Politicians often argue about the minimum wage. Some want it raised to $15 an hour immediately. Others say anything over the existing $13.50 is too hard on businesses.
But a huge segment of the population works 40-hour weeks for much less than the minimum wage. No one advocates for them to earn a "living wage".
Who are these people? The self-employed.
There is no minimum wage for self-employed people.
I have completed financial statements for many people who have worked a full-time stint, only to be shocked by their accounts.
A quick calculation to work out that their hourly rate shows that they have, in effect, earned less than the minimum wage - and in some cases a negative hourly rate. In most cases this surprises and shocks.
Educating the self-employed to understand their financial statements is the accountant's obligation.
It needs to be done with emotion and enthusiasm.
We know this stuff inside out, can read a set of books with ease, and can smile and frown wisely upon the results at a glance.
However, we should not soften the blow if we see that the results are dire. We need to tell you, sternly, that earning an income less than a minimum wage from your business is a problem.

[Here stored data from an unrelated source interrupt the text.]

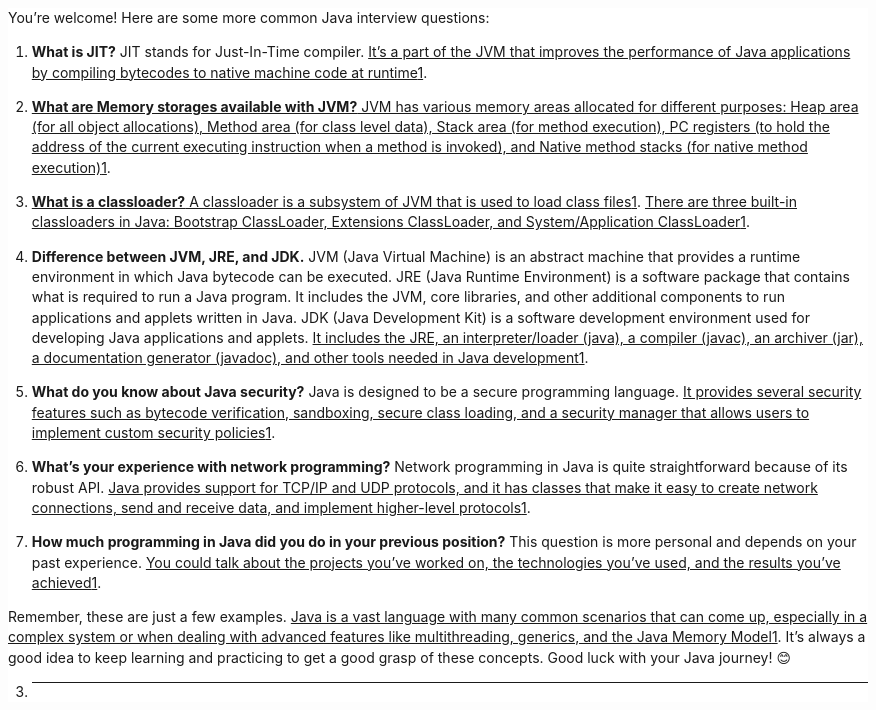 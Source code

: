</style>

You’re welcome! Here are some more common Java interview questions:

1. **What is JIT?** JIT stands for Just-In-Time compiler. [It’s a part of the JVM that improves the performance of Java applications by compiling bytecodes to native machine code at runtime](https://www.geeksforgeeks.org/java-interview-questions/)[1](https://www.geeksforgeeks.org/java-interview-questions/).

2. [**What are Memory storages available with JVM?** JVM has various memory areas allocated for different purposes: Heap area (for all object allocations), Method area (for class level data), Stack area (for method execution), PC registers (to hold the address of the current executing instruction when a method is invoked), and Native method stacks (for native method execution)](https://www.geeksforgeeks.org/java-interview-questions/)[1](https://www.geeksforgeeks.org/java-interview-questions/).

3. [**What is a classloader?** A classloader is a subsystem of JVM that is used to load class files](https://www.geeksforgeeks.org/java-interview-questions/)[1](https://www.geeksforgeeks.org/java-interview-questions/). [There are three built-in classloaders in Java: Bootstrap ClassLoader, Extensions ClassLoader, and System/Application ClassLoader](https://www.geeksforgeeks.org/java-interview-questions/)[1](https://www.geeksforgeeks.org/java-interview-questions/).

4. **Difference between JVM, JRE, and JDK.** JVM (Java Virtual Machine) is an abstract machine that provides a runtime environment in which Java bytecode can be executed. JRE (Java Runtime Environment) is a software package that contains what is required to run a Java program. It includes the JVM, core libraries, and other additional components to run applications and applets written in Java. JDK (Java Development Kit) is a software development environment used for developing Java applications and applets. [It includes the JRE, an interpreter/loader (java), a compiler (javac), an archiver (jar), a documentation generator (javadoc), and other tools needed in Java development](https://www.geeksforgeeks.org/java-interview-questions/)[1](https://www.geeksforgeeks.org/java-interview-questions/).

5. **What do you know about Java security?** Java is designed to be a secure programming language. [It provides several security features such as bytecode verification, sandboxing, secure class loading, and a security manager that allows users to implement custom security policies](https://www.geeksforgeeks.org/java-interview-questions/)[1](https://www.geeksforgeeks.org/java-interview-questions/).

6. **What’s your experience with network programming?** Network programming in Java is quite straightforward because of its robust API. [Java provides support for TCP/IP and UDP protocols, and it has classes that make it easy to create network connections, send and receive data, and implement higher-level protocols](https://www.geeksforgeeks.org/java-interview-questions/)[1](https://www.geeksforgeeks.org/java-interview-questions/).

7. **How much programming in Java did you do in your previous position?** This question is more personal and depends on your past experience. [You could talk about the projects you’ve worked on, the technologies you’ve used, and the results you’ve achieved](https://www.geeksforgeeks.org/java-interview-questions/)[1](https://www.geeksforgeeks.org/java-interview-questions/).

Remember, these are just a few examples. [Java is a vast language with many common scenarios that can come up, especially in a complex system or when dealing with advanced features like multithreading, generics, and the Java Memory Model](https://www.geeksforgeeks.org/java-interview-questions/)[1](https://www.geeksforgeeks.org/java-interview-questions/). It’s always a good idea to keep learning and practicing to get a good grasp of these concepts. Good luck with your Java journey! 😊

3. ---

When working out your hourly wage - by dividing your average weekly profit by the hours you work in a week - you do need to consider the perks.
You may need to add back that phone that's paid through the business, that car and its fuel, that entertainment account, that use of home office.
Remember that we also get GST back on some of these things - (those things that seem 15 per cent cheaper to a GST-registered person). And don't forget that we can, in many cases, choose when we want to work, there are no annual leave forms to fill out, no sick leave to request, no medical certificates to provide, although this for some may be a mixed blessing.
Remember the more that you can earn in your business now can mean if you take it to market you can command a higher price in terms of goodwill.
Would you buy a business that was making its owner a minimum wage?